In 1989, Rapoport received a grant from the California Arts Council via Carl Loeffler and Fred Truck’s Art Com Electronic Network (ACEN) for the production of an online version of Digital Mudra Diskette (1988), an art book with software that recreated her original gallery-based, computer-mediated interactive installation Digital Mudra (1987-89). This work was first published online in 1989, predating the World Wide Web protocol. The Web Art project now available on Rapoport’s site is an updated version re-published in 1998 to accommodate evolving technologies.

Digital Mudra originated with a collection of photographs of participants’ hand gestures gathered during Rapoport’s early computer-assisted interactive performance Biorhythm (1980-84).

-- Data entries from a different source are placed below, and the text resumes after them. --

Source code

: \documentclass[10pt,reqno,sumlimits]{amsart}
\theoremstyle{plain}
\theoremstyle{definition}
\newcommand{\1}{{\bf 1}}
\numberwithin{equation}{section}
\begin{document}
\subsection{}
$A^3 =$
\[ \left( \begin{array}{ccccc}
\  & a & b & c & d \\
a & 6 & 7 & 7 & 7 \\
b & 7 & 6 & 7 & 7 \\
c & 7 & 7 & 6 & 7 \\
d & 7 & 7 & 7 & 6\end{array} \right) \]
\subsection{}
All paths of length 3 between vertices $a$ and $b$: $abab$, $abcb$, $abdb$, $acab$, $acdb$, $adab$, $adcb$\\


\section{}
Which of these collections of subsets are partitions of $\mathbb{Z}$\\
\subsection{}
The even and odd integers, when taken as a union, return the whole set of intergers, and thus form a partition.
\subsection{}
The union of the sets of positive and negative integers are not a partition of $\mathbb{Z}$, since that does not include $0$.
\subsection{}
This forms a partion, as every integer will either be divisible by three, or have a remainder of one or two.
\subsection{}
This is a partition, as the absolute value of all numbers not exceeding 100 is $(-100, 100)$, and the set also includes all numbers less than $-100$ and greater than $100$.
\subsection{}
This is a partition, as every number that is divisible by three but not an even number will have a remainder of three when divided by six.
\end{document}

In the gallery-based version of Digital Mudra (1987, Kala Art Institute, Berkeley) the repurposed photographs were correlated with similar gestures appropriated from the South Indian Mudra gesture language, as advised by lauded, Berkeley-based Kathakali dancer K.P. Kunhiraman (1931-2014) . Verbal expressions accompanying the Western gestures were juxtaposed with the meanings of their corresponding Mudra.

In this interactive Web Art project, viewers are asked to make their own selection of Mudra gestures, which are then correlated with phrases from the poetry of Rabindranath Tagore (1861-1941).

In 2010, Rapoport returned to Digital Mudra, publishing Digital Mudra – Extended, a blog post that analyzed contemporary newspaper photographs using the Mudra gesture language.